CEOG powerplant will produce reliable and quality electricity, injected into the Guiana electricity grid, 24/24, 365 day/year. Located west of French Guiana, the plant will increase the electricity offer in this area and therefore contribute to improve the local energy supply.


CEOG is an industrial infrastructure designed to run for a minimum of 20 years. Its technology and modular conception aim for an easy and inexpensive evolution: the power being stored as hydrogen in gas tanks, multiplying the number of tanks will suffice to increase the electricity stored by the plant. This will allow to inject even more renewable energy into the grid.


All this with no greenhouse gas emission, no pollution, no supply logistics and no fuel importation.


The objective of energetic independence for French overseas territories by 2030 is very ambitious. Territories will benefit from a reliable electricity independent from external markets. Its price will be competitive and set in advance.


The technology making this objective of energetic independence possible already exists: smart grids, competitive renewable energy, mass storage of energy.


CEOG proves possible today the generation of reliable and clean power, its mass storage for a duration long enough to cover a whole night of supply to the grid, at a lower cost than the current production cost based on fossil fuel.


CEOG is the first power plant worldwide to store in the form of hydrogen as many renewables produced locally to generate reliable electricity for local use.

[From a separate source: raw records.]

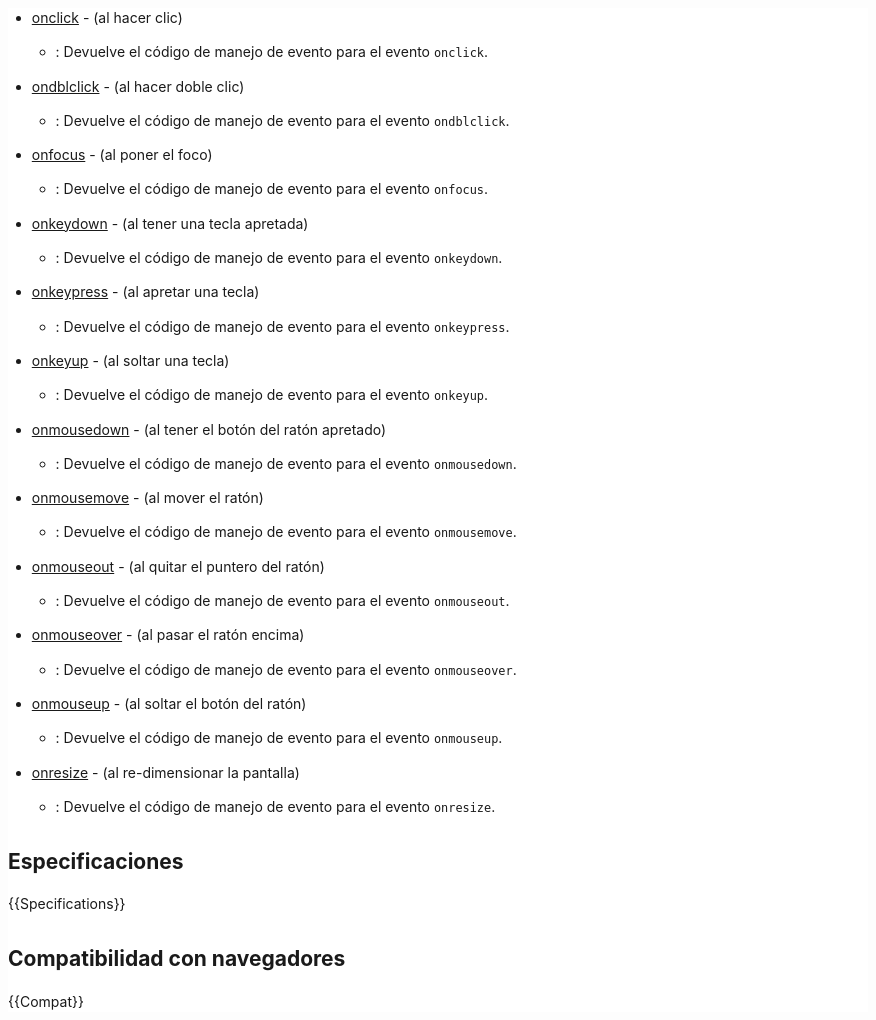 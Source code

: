 - [onclick](/es/DOM/element.onclick) - (al hacer clic)
  - : Devuelve el código de manejo de evento para el evento `onclick`.



- [ondblclick](/es/DOM/element.ondblclick) - (al hacer doble clic)
  - : Devuelve el código de manejo de evento para el evento `ondblclick`.



- [onfocus](/es/DOM/element.onfocus) - (al poner el foco)
  - : Devuelve el código de manejo de evento para el evento `onfocus`.



- [onkeydown](/es/DOM/element.onkeydown) - (al tener una tecla apretada)
  - : Devuelve el código de manejo de evento para el evento `onkeydown`.



- [onkeypress](/es/DOM/element.onkeypress) - (al apretar una tecla)
  - : Devuelve el código de manejo de evento para el evento `onkeypress`.



- [onkeyup](/es/DOM/element.onkeyup) - (al soltar una tecla)
  - : Devuelve el código de manejo de evento para el evento `onkeyup`.



- [onmousedown](/es/DOM/element.onmousedown) - (al tener el botón del ratón apretado)
  - : Devuelve el código de manejo de evento para el evento `onmousedown`.



- [onmousemove](/es/DOM/element.onmousemove) - (al mover el ratón)
  - : Devuelve el código de manejo de evento para el evento `onmousemove`.



- [onmouseout](/es/DOM/element.onmouseout) - (al quitar el puntero del ratón)
  - : Devuelve el código de manejo de evento para el evento `onmouseout`.



- [onmouseover](/es/DOM/element.onmouseover) - (al pasar el ratón encima)
  - : Devuelve el código de manejo de evento para el evento `onmouseover`.



- [onmouseup](/es/DOM/element.onmouseup) - (al soltar el botón del ratón)
  - : Devuelve el código de manejo de evento para el evento `onmouseup`.



- [onresize](/es/DOM/element.onresize) - (al re-dimensionar la pantalla)
  - : Devuelve el código de manejo de evento para el evento `onresize`.

## Especificaciones

{{Specifications}}

## Compatibilidad con navegadores

{{Compat}}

CEOG is a significant example of non-polluting power production. It will contribute to Guiana’s energetic independence and set a reference worldwide.


CEOG project is set in 3 steps. Each step requires local professional resources in different areas and with different competences.


1- Development phase: 2018

This phase involves engineering experts (topography, environmental impact, industrial risks, wood enhancement, etc.). Where possible, expert engineers of Guiana will be contracted.


2- Building phase: 2019-2020

CEOG plant will become a large building site for a year. The site will require local labour and will generate a hundred of jobs in addition to the jobs related to the local economic returns (catering, etc.).


 3- Operation phase: 2020-2040

The power plant is designed to run for a minimum of 20 years. The plant, running 24/24, requires technician and guards.  30 jobs that cannot be relocated will therefore be created to run the plant during 20 years.





Hydrogen is a non-toxic and very energy-efficient gas: it is twice as efficient as petrol or natural gas, and three times as efficient as diesel. Hydrogen can run several engines and turbines. Through fuel cells, hydrogen directly generates electricity. The only residue resulting from this process is pure water in the form of steam.


A way of generating hydrogen is water electrolysis, using the electricity supplied by renewable energy. This hydrogen called “green hydrogen” allows the storage and re-use of this renewable energy, pollution-free. Hydrogen therefore becomes an energy carrier for storage that solves the inconvenience of intermittence characterizing solar or wind energy.

CEOG follows this process to generate clean power, even at night or during cloudy days with reduced sunshine.


Today, hydrogen is used and manipulated daily at a large scale in various industries. Its use is regulated and industrial risks have been under control for over 100 years.


CEOG operating scheme



CEOG’s environmental footprint is low. The operating principle of a hydrogen energy chain (electrolyzer, hydrogen storage, fuel cell) doesn’t require many resources that need to be extracted and transformed. Nor does it require a polluting electrochemical process generating hardly recyclable products either.

A hydrogen energy chain is mainly made of reusable metal. It uses water, produces oxygen and hydrogen, and generates pure water at the end of its life cycle.


The infrastructure mostly being able to fit in containers, the installation onsite remains simple and needs little civil engineering. This reduces even more its environmental impact.

Containerisation also allows an easier dismantling at the end of the power plant’s life cycle. Dismantling too will have a limited impact as the infrastructure is mainly made of metal, which will be recycled through the conventional metal sector.

Finally, CEOG’s yearly power production will be about 50 GWh. This corresponds to the average power consumption of 10,000 homes a year.

According to the ADEME (French Agency dedicated to Environment and Energy Saving), in comparison with a conventional diesel thermal power plant delivering an equivalent service, CEOG saves the release in the atmosphere of 39,000 tons of CO2 a year.